Given data: Begin

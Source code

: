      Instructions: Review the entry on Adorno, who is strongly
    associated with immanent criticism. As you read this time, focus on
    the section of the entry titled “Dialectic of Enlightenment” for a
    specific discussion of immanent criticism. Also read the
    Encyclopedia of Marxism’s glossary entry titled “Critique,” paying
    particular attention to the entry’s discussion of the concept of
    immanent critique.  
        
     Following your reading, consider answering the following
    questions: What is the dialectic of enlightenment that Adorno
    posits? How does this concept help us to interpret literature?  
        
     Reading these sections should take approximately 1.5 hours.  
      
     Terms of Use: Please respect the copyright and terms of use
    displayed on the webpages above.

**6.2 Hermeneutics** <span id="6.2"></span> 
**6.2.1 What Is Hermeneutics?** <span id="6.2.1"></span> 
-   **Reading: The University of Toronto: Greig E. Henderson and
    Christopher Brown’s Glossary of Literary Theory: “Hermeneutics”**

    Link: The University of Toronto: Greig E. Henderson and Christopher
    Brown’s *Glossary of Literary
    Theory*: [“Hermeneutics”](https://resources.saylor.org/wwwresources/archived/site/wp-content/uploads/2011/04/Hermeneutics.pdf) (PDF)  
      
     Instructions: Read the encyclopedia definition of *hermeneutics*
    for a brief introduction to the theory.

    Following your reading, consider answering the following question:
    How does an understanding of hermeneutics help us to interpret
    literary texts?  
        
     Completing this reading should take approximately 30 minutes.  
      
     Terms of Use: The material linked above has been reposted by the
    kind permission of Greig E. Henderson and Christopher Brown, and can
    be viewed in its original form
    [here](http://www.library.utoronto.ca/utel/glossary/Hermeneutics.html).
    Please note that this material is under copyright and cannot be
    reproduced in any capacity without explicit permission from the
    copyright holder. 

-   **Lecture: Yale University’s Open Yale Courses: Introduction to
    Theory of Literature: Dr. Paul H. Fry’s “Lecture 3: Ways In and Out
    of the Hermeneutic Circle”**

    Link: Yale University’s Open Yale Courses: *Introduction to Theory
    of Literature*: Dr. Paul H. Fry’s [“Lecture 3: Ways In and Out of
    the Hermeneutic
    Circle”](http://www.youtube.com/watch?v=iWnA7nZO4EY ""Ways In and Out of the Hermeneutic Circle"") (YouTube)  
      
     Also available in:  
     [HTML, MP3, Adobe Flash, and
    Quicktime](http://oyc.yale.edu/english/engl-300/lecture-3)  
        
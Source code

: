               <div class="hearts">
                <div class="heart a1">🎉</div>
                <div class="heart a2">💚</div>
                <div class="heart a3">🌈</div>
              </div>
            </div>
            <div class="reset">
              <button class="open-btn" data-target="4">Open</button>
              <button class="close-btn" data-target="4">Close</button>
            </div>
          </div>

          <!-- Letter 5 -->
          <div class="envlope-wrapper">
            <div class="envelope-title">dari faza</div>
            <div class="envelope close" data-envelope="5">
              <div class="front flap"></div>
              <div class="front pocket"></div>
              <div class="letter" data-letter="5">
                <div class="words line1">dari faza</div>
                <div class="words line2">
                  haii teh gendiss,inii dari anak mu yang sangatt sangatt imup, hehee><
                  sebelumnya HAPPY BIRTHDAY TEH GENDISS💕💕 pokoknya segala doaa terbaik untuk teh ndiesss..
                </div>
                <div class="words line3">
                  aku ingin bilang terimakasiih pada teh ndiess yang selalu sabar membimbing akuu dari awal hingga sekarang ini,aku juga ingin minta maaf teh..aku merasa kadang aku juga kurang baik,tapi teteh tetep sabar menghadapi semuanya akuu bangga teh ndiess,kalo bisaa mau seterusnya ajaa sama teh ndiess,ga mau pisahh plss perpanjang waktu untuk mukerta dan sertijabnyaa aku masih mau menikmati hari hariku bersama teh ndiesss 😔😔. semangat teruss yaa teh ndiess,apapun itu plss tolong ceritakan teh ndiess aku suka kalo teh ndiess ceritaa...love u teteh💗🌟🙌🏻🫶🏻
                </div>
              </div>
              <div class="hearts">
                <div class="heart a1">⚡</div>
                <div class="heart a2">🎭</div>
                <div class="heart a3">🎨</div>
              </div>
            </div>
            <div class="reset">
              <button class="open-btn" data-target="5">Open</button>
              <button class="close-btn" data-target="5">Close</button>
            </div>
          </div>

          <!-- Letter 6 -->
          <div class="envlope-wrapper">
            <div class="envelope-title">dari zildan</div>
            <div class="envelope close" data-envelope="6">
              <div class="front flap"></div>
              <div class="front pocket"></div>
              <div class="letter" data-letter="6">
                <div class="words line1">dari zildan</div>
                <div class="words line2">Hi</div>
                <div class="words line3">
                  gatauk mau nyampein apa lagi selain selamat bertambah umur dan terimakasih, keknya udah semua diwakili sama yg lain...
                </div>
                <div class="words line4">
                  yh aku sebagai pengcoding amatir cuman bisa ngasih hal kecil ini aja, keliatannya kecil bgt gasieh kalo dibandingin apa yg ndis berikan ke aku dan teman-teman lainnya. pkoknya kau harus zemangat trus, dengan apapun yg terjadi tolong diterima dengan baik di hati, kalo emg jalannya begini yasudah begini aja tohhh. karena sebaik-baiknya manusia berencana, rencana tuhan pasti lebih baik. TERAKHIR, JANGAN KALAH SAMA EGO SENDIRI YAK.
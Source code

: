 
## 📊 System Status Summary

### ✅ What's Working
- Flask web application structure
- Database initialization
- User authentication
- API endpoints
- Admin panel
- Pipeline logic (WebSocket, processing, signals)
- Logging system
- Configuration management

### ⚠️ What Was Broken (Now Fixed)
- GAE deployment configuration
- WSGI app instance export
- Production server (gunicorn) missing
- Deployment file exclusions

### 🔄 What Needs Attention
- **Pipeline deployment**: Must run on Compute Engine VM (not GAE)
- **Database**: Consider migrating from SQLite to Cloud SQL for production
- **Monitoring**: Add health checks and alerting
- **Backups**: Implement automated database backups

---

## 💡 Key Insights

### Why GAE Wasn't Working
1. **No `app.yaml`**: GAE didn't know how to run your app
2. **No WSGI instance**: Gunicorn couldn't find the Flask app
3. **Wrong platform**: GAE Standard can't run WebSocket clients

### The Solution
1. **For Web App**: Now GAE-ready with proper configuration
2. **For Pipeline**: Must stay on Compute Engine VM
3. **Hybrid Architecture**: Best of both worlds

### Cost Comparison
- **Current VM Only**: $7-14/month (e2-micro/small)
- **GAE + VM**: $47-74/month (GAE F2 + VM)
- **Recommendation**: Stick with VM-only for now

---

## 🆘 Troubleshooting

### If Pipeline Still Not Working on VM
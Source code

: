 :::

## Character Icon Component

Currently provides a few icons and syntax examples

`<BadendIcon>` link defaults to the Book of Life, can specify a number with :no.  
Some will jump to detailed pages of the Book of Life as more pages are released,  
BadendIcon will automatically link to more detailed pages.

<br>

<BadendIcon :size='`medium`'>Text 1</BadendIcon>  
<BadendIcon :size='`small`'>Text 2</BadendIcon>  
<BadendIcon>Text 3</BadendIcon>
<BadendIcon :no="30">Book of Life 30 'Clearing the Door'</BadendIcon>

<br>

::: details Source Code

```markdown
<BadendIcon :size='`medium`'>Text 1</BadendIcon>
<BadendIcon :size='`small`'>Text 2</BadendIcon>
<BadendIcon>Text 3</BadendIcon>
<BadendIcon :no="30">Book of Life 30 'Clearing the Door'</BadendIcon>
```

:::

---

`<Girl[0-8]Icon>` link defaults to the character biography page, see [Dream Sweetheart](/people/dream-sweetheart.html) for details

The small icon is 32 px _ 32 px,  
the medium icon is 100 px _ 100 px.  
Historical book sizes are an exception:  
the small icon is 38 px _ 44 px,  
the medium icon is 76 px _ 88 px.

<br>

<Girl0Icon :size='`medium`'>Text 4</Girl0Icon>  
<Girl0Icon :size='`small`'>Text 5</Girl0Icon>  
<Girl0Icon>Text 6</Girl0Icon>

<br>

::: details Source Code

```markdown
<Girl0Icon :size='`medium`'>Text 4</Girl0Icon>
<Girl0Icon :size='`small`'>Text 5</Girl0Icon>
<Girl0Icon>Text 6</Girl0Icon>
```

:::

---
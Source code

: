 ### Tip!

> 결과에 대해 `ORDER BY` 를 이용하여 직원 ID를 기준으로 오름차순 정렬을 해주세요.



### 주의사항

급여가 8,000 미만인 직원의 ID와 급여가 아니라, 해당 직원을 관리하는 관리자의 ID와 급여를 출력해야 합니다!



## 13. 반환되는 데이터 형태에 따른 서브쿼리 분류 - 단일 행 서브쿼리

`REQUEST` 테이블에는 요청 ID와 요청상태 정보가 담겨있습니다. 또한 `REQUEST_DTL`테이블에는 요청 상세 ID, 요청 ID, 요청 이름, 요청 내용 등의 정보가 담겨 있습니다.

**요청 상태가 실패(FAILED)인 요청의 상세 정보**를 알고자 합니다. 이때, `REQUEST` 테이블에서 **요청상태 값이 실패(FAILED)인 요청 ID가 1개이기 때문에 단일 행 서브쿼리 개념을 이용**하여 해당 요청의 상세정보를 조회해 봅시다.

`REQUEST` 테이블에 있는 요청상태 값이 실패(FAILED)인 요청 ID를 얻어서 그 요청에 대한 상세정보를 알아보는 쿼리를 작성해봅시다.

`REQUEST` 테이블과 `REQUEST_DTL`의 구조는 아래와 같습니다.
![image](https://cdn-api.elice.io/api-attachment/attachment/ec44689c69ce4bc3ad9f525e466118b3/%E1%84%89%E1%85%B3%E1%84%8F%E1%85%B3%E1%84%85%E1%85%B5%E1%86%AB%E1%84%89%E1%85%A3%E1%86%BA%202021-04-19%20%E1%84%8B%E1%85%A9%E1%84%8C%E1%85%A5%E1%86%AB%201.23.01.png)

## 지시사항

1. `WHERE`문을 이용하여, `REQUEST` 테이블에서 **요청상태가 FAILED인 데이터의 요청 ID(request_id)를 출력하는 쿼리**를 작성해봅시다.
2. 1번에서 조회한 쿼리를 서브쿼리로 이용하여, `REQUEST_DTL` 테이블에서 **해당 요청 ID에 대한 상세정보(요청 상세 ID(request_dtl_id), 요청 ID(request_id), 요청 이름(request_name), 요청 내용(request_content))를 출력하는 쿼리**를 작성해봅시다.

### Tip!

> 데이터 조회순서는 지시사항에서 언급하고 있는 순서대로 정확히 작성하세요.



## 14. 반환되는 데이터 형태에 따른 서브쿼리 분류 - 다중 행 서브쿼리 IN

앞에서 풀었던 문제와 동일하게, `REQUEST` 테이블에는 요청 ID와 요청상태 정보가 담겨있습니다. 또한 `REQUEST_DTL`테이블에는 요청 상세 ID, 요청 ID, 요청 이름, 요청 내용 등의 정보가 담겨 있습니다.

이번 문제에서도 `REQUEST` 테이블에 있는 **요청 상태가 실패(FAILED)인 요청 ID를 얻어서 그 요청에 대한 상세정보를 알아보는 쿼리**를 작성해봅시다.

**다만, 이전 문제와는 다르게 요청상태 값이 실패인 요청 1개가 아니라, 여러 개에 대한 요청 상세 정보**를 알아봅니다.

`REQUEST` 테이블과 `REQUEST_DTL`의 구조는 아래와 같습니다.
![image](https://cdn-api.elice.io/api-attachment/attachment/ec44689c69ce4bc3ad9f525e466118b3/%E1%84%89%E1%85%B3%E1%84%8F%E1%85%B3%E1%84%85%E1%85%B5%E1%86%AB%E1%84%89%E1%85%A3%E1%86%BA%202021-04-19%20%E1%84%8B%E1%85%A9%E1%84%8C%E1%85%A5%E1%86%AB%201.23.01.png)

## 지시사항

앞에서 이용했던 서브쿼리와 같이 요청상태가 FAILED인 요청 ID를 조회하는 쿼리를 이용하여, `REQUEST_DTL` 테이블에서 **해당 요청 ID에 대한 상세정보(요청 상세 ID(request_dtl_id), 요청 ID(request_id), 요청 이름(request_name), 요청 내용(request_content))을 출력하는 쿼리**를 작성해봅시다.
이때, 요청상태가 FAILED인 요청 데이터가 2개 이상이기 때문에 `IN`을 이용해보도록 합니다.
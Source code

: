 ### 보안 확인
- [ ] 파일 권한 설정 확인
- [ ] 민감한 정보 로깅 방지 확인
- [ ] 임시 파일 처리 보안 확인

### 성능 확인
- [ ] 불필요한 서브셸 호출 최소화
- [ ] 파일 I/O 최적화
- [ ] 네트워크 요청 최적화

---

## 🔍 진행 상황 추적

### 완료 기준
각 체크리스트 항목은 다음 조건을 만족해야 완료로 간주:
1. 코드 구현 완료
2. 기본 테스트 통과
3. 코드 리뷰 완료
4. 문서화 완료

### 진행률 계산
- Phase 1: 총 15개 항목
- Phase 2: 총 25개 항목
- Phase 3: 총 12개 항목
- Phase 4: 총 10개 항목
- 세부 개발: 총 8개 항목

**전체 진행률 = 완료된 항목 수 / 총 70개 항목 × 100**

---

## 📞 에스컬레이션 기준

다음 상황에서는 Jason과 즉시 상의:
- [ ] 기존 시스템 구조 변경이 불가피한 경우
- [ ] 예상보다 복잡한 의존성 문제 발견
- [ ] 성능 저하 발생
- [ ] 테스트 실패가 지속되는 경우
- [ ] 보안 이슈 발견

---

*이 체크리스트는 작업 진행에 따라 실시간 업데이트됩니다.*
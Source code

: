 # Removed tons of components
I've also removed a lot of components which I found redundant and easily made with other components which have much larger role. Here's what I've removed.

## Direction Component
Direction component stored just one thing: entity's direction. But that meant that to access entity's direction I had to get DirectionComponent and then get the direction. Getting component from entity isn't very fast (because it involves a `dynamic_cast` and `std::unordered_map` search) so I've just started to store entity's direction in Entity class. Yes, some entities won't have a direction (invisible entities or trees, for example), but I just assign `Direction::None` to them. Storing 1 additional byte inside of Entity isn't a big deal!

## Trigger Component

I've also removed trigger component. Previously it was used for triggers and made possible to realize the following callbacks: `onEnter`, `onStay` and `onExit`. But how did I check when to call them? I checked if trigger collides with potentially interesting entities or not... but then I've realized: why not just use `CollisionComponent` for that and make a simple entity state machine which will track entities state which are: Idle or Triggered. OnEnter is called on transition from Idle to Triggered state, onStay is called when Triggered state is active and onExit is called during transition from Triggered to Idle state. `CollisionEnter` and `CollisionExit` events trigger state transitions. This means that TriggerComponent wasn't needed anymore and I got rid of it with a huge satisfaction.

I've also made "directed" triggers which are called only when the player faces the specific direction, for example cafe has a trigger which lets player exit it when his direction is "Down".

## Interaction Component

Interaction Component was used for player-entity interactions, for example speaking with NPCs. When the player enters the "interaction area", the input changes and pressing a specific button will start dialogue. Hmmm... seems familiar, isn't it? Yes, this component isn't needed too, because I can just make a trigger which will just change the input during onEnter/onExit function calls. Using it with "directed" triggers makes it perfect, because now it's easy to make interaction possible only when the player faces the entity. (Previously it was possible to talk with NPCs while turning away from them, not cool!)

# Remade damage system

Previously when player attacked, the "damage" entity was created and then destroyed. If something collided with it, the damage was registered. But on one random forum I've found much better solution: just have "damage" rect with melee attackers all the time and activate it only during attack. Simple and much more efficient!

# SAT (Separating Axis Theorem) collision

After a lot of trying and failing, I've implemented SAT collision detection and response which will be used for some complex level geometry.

Given data: End

◆ **About this task**: All lines of the material that contain the word "take" should be listed.

◆ **Output of the task**:
     Reading these sections should take approximately 1.5 hours.  
     Completing this reading should take approximately 30 minutes.  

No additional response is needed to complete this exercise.